Activity> The records below must be duplicated exactly, character for character.

■ ■ ■ ■

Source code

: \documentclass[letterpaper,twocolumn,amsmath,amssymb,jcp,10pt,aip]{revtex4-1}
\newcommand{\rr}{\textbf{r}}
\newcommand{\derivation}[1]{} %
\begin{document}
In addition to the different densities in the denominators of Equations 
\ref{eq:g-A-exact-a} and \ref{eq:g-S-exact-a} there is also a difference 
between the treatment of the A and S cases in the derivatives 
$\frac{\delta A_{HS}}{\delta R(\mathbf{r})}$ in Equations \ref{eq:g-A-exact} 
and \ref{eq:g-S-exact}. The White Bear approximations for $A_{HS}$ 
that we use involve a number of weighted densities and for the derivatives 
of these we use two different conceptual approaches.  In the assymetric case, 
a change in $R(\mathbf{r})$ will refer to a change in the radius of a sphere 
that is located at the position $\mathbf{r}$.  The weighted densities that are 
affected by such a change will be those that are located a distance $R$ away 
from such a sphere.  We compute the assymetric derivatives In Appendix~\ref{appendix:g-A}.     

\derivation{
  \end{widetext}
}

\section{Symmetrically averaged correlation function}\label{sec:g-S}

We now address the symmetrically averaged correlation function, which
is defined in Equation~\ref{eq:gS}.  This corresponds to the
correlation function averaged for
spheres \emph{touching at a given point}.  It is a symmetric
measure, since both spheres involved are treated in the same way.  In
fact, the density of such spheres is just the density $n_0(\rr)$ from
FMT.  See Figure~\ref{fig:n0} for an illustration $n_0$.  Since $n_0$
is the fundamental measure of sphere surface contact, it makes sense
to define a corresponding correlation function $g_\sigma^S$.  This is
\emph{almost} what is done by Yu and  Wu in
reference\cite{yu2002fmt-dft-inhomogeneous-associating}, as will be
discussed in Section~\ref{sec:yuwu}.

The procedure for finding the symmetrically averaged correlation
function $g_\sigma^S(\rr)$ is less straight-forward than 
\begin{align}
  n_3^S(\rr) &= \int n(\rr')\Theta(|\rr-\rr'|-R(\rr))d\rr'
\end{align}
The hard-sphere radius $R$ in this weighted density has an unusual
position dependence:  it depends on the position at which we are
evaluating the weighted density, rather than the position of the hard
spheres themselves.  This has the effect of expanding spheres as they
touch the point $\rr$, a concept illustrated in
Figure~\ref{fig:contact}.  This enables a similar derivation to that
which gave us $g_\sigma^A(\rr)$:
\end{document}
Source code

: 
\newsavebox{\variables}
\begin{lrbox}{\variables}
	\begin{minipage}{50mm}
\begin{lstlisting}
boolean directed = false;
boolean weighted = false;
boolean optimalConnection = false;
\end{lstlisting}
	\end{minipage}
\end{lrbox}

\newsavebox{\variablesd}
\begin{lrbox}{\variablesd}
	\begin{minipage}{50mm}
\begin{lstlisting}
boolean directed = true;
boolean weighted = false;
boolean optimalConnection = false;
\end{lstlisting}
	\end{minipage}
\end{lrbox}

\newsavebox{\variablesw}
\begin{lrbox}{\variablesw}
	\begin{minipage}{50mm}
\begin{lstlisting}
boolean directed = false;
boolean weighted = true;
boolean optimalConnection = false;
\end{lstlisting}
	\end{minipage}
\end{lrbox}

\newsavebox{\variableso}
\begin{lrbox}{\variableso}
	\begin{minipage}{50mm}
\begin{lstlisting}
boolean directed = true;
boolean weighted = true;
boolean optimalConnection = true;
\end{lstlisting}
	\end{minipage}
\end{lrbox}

■ ■ ■ ■

Problem solution>
Source code

: \documentclass[letterpaper,twocolumn,amsmath,amssymb,jcp,10pt,aip]{revtex4-1}
\newcommand{\rr}{\textbf{r}}
\newcommand{\derivation}[1]{} %
\begin{document}
In addition to the different densities in the denominators of Equations 
\ref{eq:g-A-exact-a} and \ref{eq:g-S-exact-a} there is also a difference 
between the treatment of the A and S cases in the derivatives 
$\frac{\delta A_{HS}}{\delta R(\mathbf{r})}$ in Equations \ref{eq:g-A-exact} 
and \ref{eq:g-S-exact}. The White Bear approximations for $A_{HS}$ 
that we use involve a number of weighted densities and for the derivatives 
of these we use two different conceptual approaches.  In the assymetric case, 
a change in $R(\mathbf{r})$ will refer to a change in the radius of a sphere 
that is located at the position $\mathbf{r}$.  The weighted densities that are 
affected by such a change will be those that are located a distance $R$ away 
from such a sphere.  We compute the assymetric derivatives In Appendix~\ref{appendix:g-A}.     

\derivation{
  \end{widetext}
}

\section{Symmetrically averaged correlation function}\label{sec:g-S}

We now address the symmetrically averaged correlation function, which
is defined in Equation~\ref{eq:gS}.  This corresponds to the
correlation function averaged for
spheres \emph{touching at a given point}.  It is a symmetric
measure, since both spheres involved are treated in the same way.  In
fact, the density of such spheres is just the density $n_0(\rr)$ from
FMT.  See Figure~\ref{fig:n0} for an illustration $n_0$.  Since $n_0$
is the fundamental measure of sphere surface contact, it makes sense
to define a corresponding correlation function $g_\sigma^S$.  This is
\emph{almost} what is done by Yu and  Wu in
reference\cite{yu2002fmt-dft-inhomogeneous-associating}, as will be
discussed in Section~\ref{sec:yuwu}.

The procedure for finding the symmetrically averaged correlation
function $g_\sigma^S(\rr)$ is less straight-forward than 
\begin{align}
  n_3^S(\rr) &= \int n(\rr')\Theta(|\rr-\rr'|-R(\rr))d\rr'
\end{align}
The hard-sphere radius $R$ in this weighted density has an unusual
position dependence:  it depends on the position at which we are
evaluating the weighted density, rather than the position of the hard
spheres themselves.  This has the effect of expanding spheres as they
touch the point $\rr$, a concept illustrated in
Figure~\ref{fig:contact}.  This enables a similar derivation to that
which gave us $g_\sigma^A(\rr)$:
\end{document}
Source code

: 
\newsavebox{\variables}
\begin{lrbox}{\variables}
	\begin{minipage}{50mm}
\begin{lstlisting}
boolean directed = false;
boolean weighted = false;
boolean optimalConnection = false;
\end{lstlisting}
	\end{minipage}
\end{lrbox}

\newsavebox{\variablesd}
\begin{lrbox}{\variablesd}
	\begin{minipage}{50mm}
\begin{lstlisting}
boolean directed = true;
boolean weighted = false;
boolean optimalConnection = false;
\end{lstlisting}
	\end{minipage}
\end{lrbox}

\newsavebox{\variablesw}
\begin{lrbox}{\variablesw}
	\begin{minipage}{50mm}
\begin{lstlisting}
boolean directed = false;
boolean weighted = true;
boolean optimalConnection = false;
\end{lstlisting}
	\end{minipage}
\end{lrbox}

\newsavebox{\variableso}
\begin{lrbox}{\variableso}
	\begin{minipage}{50mm}
\begin{lstlisting}
boolean directed = true;
boolean weighted = true;
boolean optimalConnection = true;
\end{lstlisting}
	\end{minipage}
\end{lrbox}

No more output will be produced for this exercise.